Your lever controls both the gas and the brake. Just pull to accelerate and push to brake.
“Push to brake, push!” Jonny yells. “Pull, go!”
The tires screech and we’re back on a quieter street.
I test the brakes and Jonny jerks forward in his seat. The belt across my chest is a ribbon of fire.
“It works,” I manage.
“You and cars. Like I said, should’ve biked.”
With the controls down, we park in the school lot without incident. Jonny jumps down from the van and kisses the ice-frosted pavement.
“Ha, ha, ha,” I say.
“Who’s joking,” he replies while retrieving his bike. “You’re like a cat. Some day you’ll run out of lives.”
The gray sky is slate, looks like more snow tonight. I check who called. Detective Williams. With my phone stuck in the police evidence locker, I’d given her my mom’s number. She didn’t leave a message.
Williams is my police force sponsor. Without her help, the next 1945 hours of my free time—*I’m laughing and crying*—will be spent ladling soup to the homeless. Not that I have anything against the homeless, I’d just rather be out fighting crime.
“Can I see you tonight?” Jonny asks as we head for the stairs leading to the school’s glass atrium.
I pause. Probably for too long. “Yeah, late though, I need to visit my mom and then drum up some business. Make the mortgage payments and all.”
“And how are you going to convince people to destroy more hard drives?” Jonny asks. And I can hear him add in his head, Particularly since you had a habit of not actually destroying them.
“When I went to the banker for help on the mortgage, he might have been a jerk, but he did tell me that Assured Destruction used to be a lot more profitable. I checked, and he was right. When my dad left we lost a whole bunch of contracts. Today I’m hunting the largest customers we ever had. I’m hoping to see if I can’t win them back.”

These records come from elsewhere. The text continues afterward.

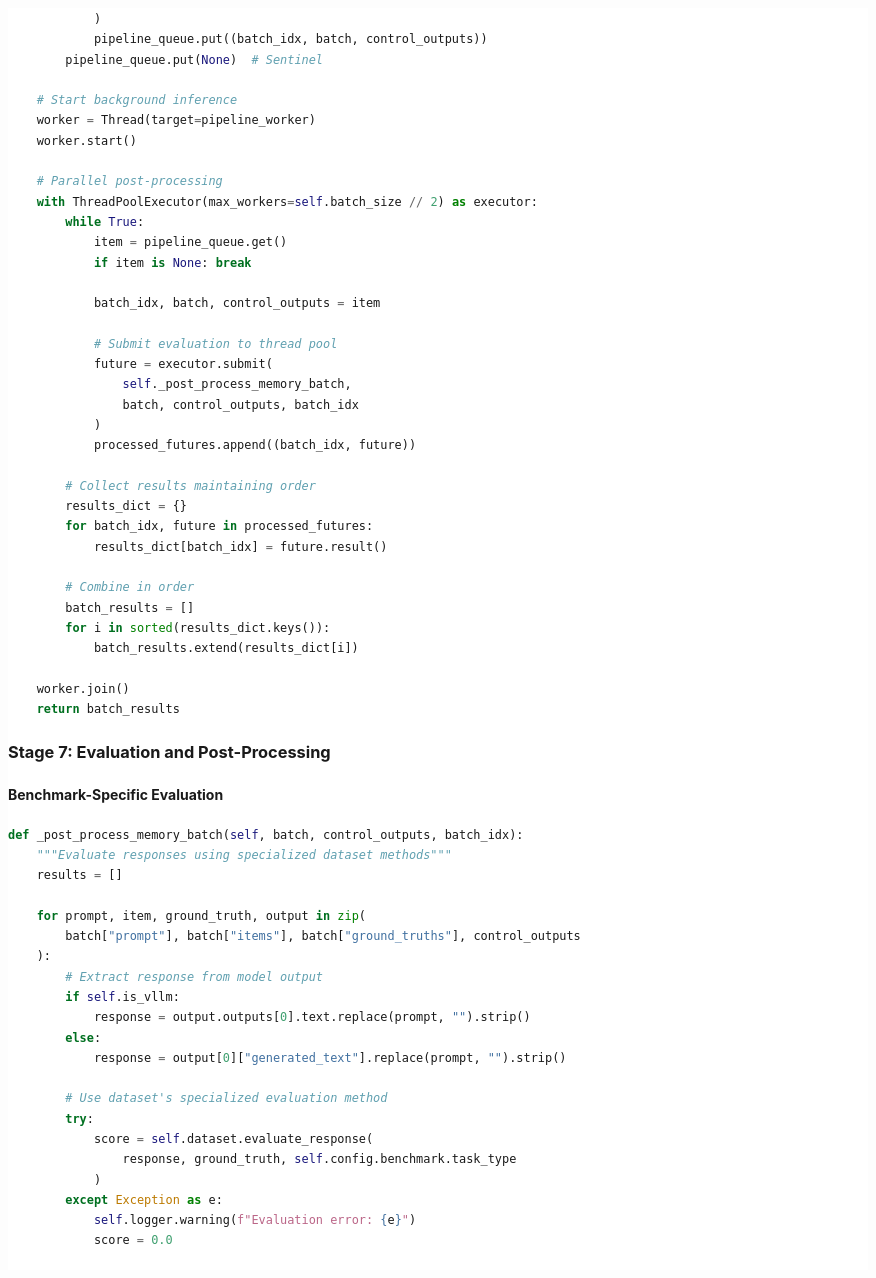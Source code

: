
 ```python
            )
            pipeline_queue.put((batch_idx, batch, control_outputs))
        pipeline_queue.put(None)  # Sentinel
    
    # Start background inference
    worker = Thread(target=pipeline_worker)
    worker.start()
    
    # Parallel post-processing
    with ThreadPoolExecutor(max_workers=self.batch_size // 2) as executor:
        while True:
            item = pipeline_queue.get()
            if item is None: break
            
            batch_idx, batch, control_outputs = item
            
            # Submit evaluation to thread pool
            future = executor.submit(
                self._post_process_memory_batch, 
                batch, control_outputs, batch_idx
            )
            processed_futures.append((batch_idx, future))
        
        # Collect results maintaining order
        results_dict = {}
        for batch_idx, future in processed_futures:
            results_dict[batch_idx] = future.result()
        
        # Combine in order
        batch_results = []
        for i in sorted(results_dict.keys()):
            batch_results.extend(results_dict[i])
    
    worker.join()
    return batch_results
```

### **Stage 7: Evaluation and Post-Processing**

#### **Benchmark-Specific Evaluation**
```python
def _post_process_memory_batch(self, batch, control_outputs, batch_idx):
    """Evaluate responses using specialized dataset methods"""
    results = []
    
    for prompt, item, ground_truth, output in zip(
        batch["prompt"], batch["items"], batch["ground_truths"], control_outputs
    ):
        # Extract response from model output
        if self.is_vllm:
            response = output.outputs[0].text.replace(prompt, "").strip()
        else:
            response = output[0]["generated_text"].replace(prompt, "").strip()
        
        # Use dataset's specialized evaluation method
        try:
            score = self.dataset.evaluate_response(
                response, ground_truth, self.config.benchmark.task_type
            )
        except Exception as e:
            self.logger.warning(f"Evaluation error: {e}")
            score = 0.0
        
```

He seems to weigh this. “Well, you shouldn’t be at Assured Destruction alone.”
Now Jonny sounds like Peter, my mom’s boyfriend, who has grown a little too fatherly as of late. I frown.
“I’ll just have to get used to it.” And then I remember. “Until the international students come—I won ten of them, can you believe it?”
“You’re billeting ten students?” he asks. “At Assured Destruction?”
“If there’s one thing we have, it’s space. Besides we need the money.”
“That money’s for food—not mortgages.”
“Details.” Jonny always sweats the small stuff. By the furrows between his eyebrows, I can tell he doesn’t approve.
The bell’s already rung. No students lounge on the steps and the doors are locked. A security camera eyes us. We’re buzzed in and head to the office to pick up our late slips and crutch to class. Computer studies is first.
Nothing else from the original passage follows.